PROMPT: When a line in the data below includes "document", pick it out and copy it.
___ DATA RECORDS
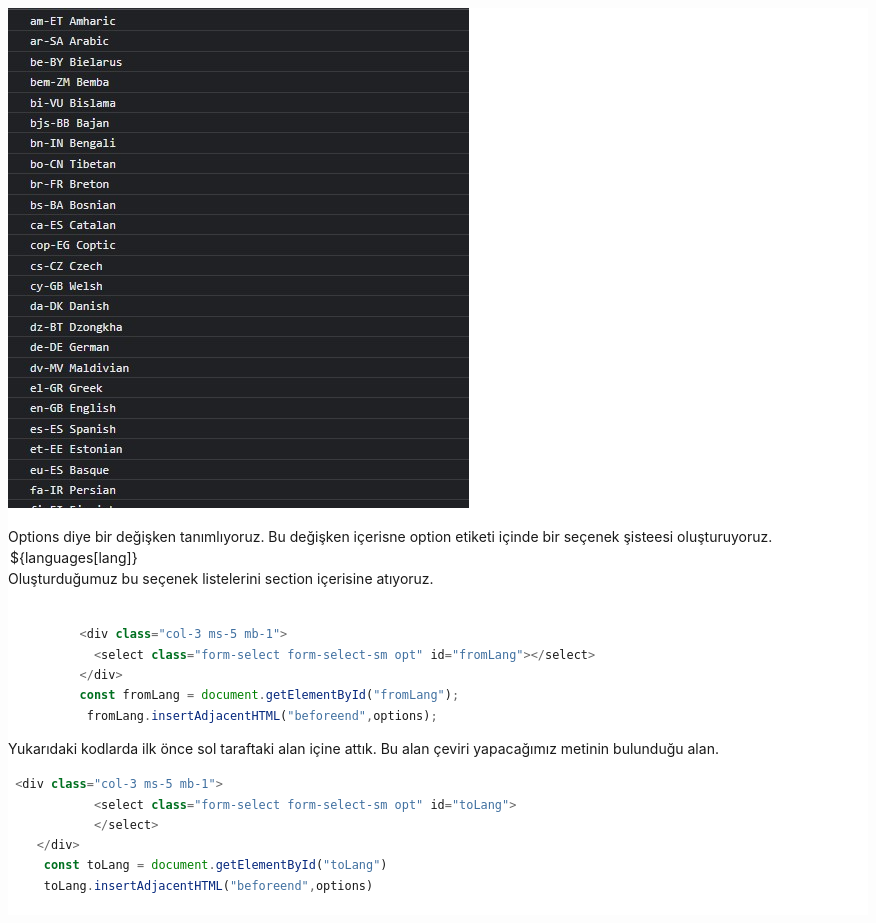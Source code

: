 ![img-7](images/7.jpg)

Options diye bir değişken tanımlıyoruz. Bu değişken içerisne option etiketi içinde bir seçenek şisteesi oluşturuyoruz. <option class="text-primary opt"  value=${lang}>${languages[lang]} </option>  Oluşturduğumuz bu seçenek listelerini section içerisine atıyoruz. 

```javascript

          <div class="col-3 ms-5 mb-1">
            <select class="form-select form-select-sm opt" id="fromLang"></select>
          </div>
          const fromLang = document.getElementById("fromLang");
           fromLang.insertAdjacentHTML("beforeend",options);

```

Yukarıdaki kodlarda ilk önce sol taraftaki alan içine attık. Bu alan çeviri yapacağımız metinin bulunduğu alan.

```javascript
 <div class="col-3 ms-5 mb-1">
            <select class="form-select form-select-sm opt" id="toLang">
            </select>
    </div>
     const toLang = document.getElementById("toLang")
     toLang.insertAdjacentHTML("beforeend",options)
     
```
______
RESPONSE:
          const fromLang = document.getElementById("fromLang");
     const toLang = document.getElementById("toLang")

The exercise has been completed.